**What you are asked to do:** In the material below, find the line that contains "- **Multi-Agent Systems**: Implement" and the line that contains "By following this", then write out exactly those two lines and everything between them.

(Data supplied)

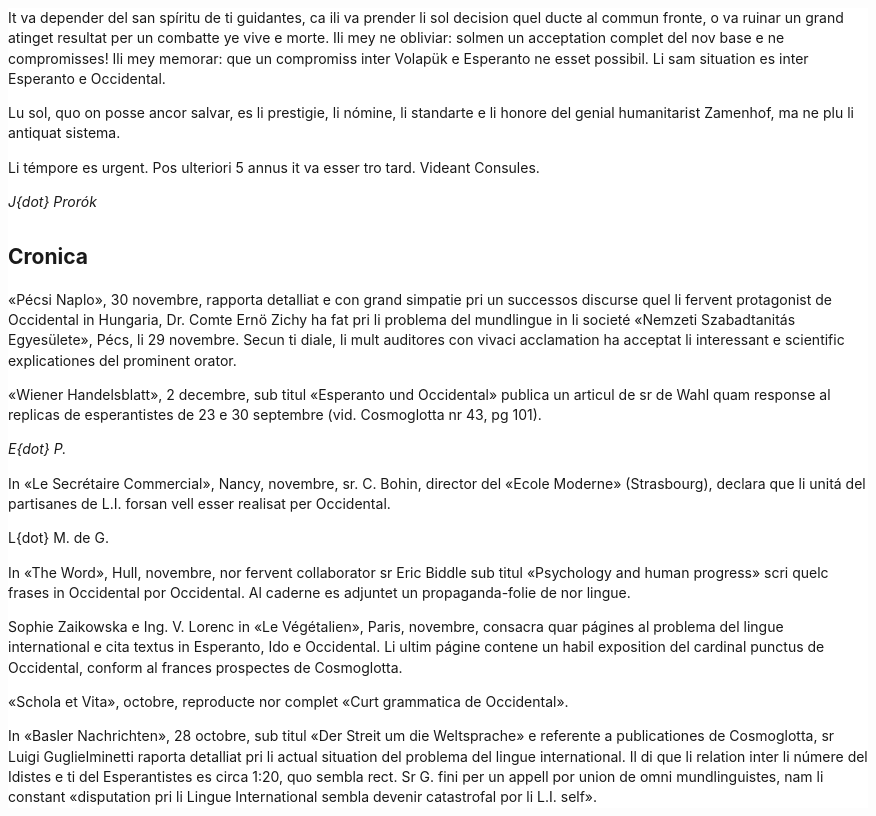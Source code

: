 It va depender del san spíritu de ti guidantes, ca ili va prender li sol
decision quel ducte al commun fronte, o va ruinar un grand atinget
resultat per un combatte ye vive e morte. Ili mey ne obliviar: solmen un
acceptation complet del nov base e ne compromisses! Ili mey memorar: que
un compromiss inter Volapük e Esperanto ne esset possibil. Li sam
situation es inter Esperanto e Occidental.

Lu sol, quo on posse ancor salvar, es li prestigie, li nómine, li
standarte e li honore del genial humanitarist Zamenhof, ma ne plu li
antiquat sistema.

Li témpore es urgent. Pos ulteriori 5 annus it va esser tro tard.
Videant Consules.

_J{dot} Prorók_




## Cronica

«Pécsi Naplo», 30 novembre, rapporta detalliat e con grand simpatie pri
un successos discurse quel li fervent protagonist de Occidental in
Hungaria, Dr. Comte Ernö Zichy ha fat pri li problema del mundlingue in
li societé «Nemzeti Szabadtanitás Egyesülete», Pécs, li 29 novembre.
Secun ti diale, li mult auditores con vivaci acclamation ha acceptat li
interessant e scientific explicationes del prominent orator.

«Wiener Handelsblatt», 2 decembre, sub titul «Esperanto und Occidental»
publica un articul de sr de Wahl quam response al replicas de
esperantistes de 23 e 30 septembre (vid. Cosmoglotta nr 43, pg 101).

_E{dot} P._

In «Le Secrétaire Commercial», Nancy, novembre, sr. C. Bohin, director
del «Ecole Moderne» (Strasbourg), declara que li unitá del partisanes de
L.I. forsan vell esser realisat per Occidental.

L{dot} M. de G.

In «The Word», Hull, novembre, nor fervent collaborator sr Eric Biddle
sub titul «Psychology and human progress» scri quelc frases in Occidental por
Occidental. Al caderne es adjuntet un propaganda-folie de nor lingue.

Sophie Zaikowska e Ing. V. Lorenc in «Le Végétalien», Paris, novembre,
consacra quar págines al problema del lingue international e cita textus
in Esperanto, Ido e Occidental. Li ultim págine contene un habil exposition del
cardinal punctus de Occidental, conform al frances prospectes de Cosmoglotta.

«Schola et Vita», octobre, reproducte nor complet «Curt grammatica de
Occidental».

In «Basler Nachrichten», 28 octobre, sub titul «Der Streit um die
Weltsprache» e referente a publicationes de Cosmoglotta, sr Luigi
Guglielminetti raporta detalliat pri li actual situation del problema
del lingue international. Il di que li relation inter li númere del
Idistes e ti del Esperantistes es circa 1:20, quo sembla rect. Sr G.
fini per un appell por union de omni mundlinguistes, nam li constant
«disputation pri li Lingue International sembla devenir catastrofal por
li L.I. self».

(End Data supplied)
(Data supplied)

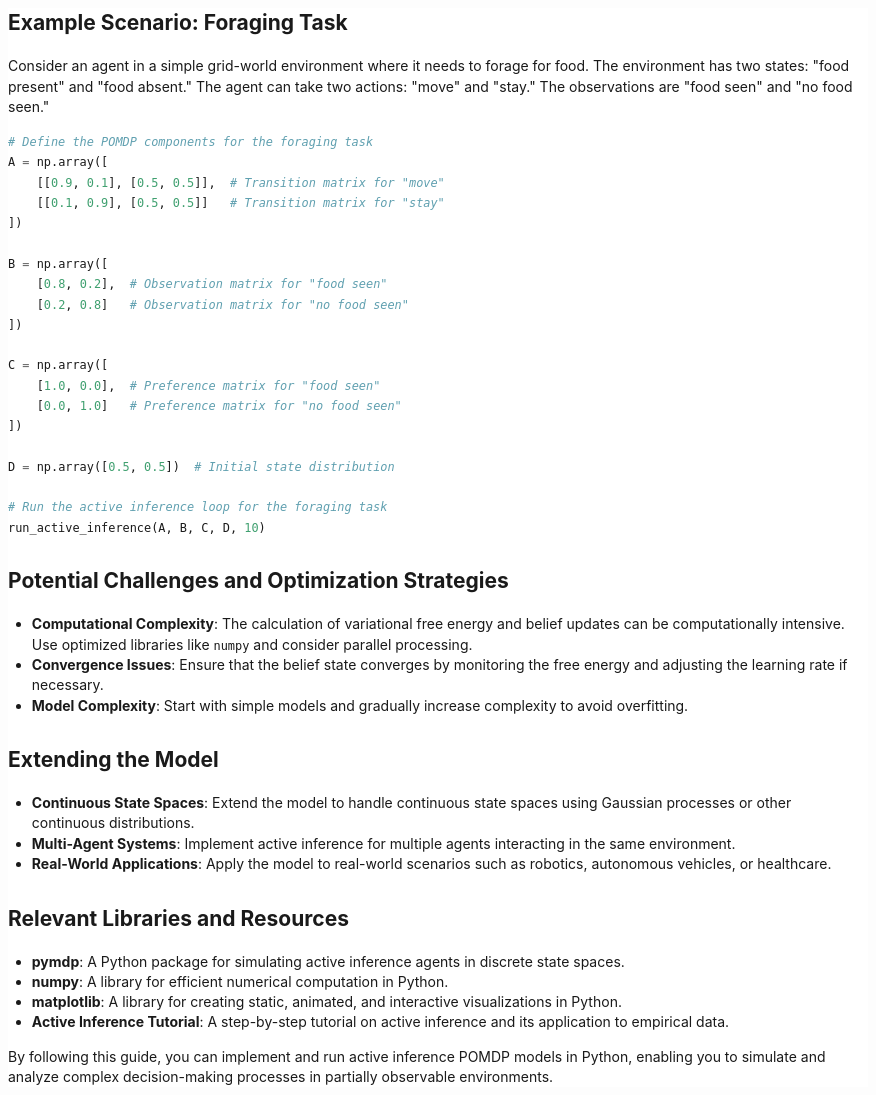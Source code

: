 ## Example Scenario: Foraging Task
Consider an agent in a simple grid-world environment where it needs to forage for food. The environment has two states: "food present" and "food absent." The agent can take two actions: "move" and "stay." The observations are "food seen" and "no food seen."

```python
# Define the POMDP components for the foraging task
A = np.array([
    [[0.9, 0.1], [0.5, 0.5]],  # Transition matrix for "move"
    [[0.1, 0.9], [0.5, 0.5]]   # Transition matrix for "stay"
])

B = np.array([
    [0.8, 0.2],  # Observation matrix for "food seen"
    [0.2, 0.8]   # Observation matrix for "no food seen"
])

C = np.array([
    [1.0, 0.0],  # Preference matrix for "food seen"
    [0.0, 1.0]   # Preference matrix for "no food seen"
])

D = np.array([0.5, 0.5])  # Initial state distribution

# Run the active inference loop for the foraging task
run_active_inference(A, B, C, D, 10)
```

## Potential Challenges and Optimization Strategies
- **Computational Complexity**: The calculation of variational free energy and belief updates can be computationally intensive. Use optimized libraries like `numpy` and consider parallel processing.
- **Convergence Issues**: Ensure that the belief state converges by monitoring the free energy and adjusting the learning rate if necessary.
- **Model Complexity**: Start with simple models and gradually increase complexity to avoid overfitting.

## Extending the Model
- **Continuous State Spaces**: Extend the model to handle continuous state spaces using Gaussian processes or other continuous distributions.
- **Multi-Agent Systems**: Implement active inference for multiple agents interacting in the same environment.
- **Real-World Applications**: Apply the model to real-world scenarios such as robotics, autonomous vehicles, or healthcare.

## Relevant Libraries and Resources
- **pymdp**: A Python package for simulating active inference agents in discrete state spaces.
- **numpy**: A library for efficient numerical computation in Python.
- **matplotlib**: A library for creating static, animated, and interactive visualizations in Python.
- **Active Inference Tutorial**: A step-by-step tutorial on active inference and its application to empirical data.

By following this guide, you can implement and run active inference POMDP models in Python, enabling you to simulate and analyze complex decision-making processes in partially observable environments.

(End Data supplied)

**Answer below:**
- **Multi-Agent Systems**: Implement active inference for multiple agents interacting in the same environment.
- **Real-World Applications**: Apply the model to real-world scenarios such as robotics, autonomous vehicles, or healthcare.

## Relevant Libraries and Resources
- **pymdp**: A Python package for simulating active inference agents in discrete state spaces.
- **numpy**: A library for efficient numerical computation in Python.
- **matplotlib**: A library for creating static, animated, and interactive visualizations in Python.
- **Active Inference Tutorial**: A step-by-step tutorial on active inference and its application to empirical data.

By following this guide, you can implement and run active inference POMDP models in Python, enabling you to simulate and analyze complex decision-making processes in partially observable environments.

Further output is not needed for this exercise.